米国流の合理主義と日本式経営の良いところを合わせた独特の経営哲学は、強烈なリーダーシップと現場重視のコミュニケーションによって支えられています。

知的財産戦略の重視

ゼロックスとの特許攻防から学んだ教訓は、事業における特許戦略の重要性でした。1978年にはゼロックス社とクロスライセンス契約を結び、この挑戦から知的財産活動を重視する姿勢は今日まで受け継がれています。
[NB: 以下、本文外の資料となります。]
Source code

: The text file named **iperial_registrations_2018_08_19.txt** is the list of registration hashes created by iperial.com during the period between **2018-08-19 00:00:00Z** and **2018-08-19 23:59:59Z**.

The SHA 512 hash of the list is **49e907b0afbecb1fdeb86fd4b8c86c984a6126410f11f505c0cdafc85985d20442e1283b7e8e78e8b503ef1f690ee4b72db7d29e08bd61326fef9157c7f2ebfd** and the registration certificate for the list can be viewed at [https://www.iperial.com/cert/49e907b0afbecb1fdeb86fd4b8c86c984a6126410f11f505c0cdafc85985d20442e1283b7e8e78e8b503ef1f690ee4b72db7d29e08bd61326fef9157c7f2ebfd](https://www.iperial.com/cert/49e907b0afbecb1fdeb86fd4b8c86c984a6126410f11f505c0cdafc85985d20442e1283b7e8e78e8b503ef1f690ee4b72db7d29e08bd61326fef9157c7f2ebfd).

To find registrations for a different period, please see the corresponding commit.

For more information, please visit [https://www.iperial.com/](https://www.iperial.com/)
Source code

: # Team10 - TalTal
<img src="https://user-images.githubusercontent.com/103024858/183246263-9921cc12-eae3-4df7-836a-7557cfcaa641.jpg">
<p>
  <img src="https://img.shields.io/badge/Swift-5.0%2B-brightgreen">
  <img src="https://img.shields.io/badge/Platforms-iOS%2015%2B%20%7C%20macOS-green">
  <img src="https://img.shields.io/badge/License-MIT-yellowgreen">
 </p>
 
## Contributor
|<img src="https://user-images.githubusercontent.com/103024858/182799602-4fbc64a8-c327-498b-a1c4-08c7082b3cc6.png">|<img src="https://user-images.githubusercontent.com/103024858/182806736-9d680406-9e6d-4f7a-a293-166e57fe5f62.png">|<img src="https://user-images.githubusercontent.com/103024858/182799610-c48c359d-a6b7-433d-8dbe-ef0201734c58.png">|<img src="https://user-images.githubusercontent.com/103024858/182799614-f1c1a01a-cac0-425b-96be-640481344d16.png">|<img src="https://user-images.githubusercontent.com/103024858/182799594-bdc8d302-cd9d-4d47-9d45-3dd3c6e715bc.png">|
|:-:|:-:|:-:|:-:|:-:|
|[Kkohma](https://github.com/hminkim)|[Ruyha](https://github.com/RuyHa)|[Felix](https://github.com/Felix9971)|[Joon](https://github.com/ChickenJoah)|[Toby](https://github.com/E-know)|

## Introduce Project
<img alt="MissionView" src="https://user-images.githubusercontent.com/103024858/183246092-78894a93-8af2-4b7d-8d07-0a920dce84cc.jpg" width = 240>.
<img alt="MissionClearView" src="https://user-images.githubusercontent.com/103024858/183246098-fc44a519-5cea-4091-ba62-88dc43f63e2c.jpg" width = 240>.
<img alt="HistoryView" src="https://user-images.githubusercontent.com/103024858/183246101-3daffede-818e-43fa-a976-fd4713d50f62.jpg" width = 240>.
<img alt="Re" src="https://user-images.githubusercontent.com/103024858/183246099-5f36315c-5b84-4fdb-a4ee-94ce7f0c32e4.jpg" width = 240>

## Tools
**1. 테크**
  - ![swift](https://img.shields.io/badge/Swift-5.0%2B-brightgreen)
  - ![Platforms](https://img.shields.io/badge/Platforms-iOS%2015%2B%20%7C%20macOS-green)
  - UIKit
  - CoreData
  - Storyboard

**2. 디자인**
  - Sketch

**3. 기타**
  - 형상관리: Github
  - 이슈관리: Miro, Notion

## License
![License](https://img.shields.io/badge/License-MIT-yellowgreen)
キヤノンはNPシステムの特許を独占するのではなく世界に公開し、100万ドル(当時3億円以上)のライセンス契約も獲得しました。技術を囲い込むのではなく、適切にライセンスすることで収益を上げる戦略も、御手洗氏の経営哲学の一端を示しています。

注意点・今後の展望

先端技術への投資継続

御手洗氏は、先端技術の活用がキヤノンの歴史において生命線であると強調しています。近年では既存の産業構造や人々の生活を一変させるような革命的なテクノロジーが登場しており、日本はもっと最先端領域への投資を行うべきだと提言しています。

製造業の将来

「悲観は感情から生まれ、楽観は意志から生まれる」——御手洗氏のこの言葉は、技術開発に対する姿勢を端的に表しています。3年、5年という明確な判断基準を持ちながらも、将来性のある技術には果敢に挑戦する姿勢が、キヤノンの成長を支えてきました。

まとめ

御手洗冨士夫氏の「私の履歴書」が描くキヤノンの歴史は、技術開発と経営判断の両立の物語です。「どんな技術でも、まず3年で見極める。迷ったら5年で判断する。そのときも迷っていたら、やめる」という明確なルールは、限られた資源で最大の成果を上げるための知恵といえます。

AE-1、普通紙複写機、バブルジェットプリンターといった画期的製品は、いずれも技術者の情熱と経営者の決断が組み合わさって生まれました。技術力を守りながら利益を追求するという、一見相反する目標の両立こそが、キヤノン流経営の真髄なのかもしれません。